**Extracted data**
----------------------------------------

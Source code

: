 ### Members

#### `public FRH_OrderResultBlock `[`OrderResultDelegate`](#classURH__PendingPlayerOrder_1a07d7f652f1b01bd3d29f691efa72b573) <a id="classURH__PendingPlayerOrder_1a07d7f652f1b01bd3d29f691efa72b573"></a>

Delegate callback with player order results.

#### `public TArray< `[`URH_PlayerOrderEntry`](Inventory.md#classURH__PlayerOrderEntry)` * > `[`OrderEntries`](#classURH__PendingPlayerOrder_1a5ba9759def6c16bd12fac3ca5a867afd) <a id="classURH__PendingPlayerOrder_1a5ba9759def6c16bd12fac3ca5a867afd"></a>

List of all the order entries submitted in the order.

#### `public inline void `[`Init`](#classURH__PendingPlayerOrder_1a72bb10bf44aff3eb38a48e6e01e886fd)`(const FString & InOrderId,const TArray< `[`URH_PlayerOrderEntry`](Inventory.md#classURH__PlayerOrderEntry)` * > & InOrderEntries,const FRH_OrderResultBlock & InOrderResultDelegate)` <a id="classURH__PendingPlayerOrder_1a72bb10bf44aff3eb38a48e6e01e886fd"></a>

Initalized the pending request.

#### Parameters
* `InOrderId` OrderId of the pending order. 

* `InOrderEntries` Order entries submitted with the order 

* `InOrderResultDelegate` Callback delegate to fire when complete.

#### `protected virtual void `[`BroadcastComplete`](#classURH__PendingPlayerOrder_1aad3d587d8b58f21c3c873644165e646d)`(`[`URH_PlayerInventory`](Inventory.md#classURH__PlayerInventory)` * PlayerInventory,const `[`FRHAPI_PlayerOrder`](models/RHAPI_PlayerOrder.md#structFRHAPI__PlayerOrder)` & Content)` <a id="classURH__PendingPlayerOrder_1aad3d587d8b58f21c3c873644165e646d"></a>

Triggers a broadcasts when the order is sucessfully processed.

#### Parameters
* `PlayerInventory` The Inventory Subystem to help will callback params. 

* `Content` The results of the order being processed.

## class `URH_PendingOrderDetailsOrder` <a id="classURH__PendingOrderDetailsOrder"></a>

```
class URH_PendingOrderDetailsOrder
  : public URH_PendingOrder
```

----------------------------------------

**Problem to work on**
Copy all the lines from the data above that hold the word "InOrderResultDelegate".

**Output for this exercise**
#### `public inline void `[`Init`](#classURH__PendingPlayerOrder_1a72bb10bf44aff3eb38a48e6e01e886fd)`(const FString & InOrderId,const TArray< `[`URH_PlayerOrderEntry`](Inventory.md#classURH__PlayerOrderEntry)` * > & InOrderEntries,const FRH_OrderResultBlock & InOrderResultDelegate)` <a id="classURH__PendingPlayerOrder_1a72bb10bf44aff3eb38a48e6e01e886fd"></a>
* `InOrderResultDelegate` Callback delegate to fire when complete.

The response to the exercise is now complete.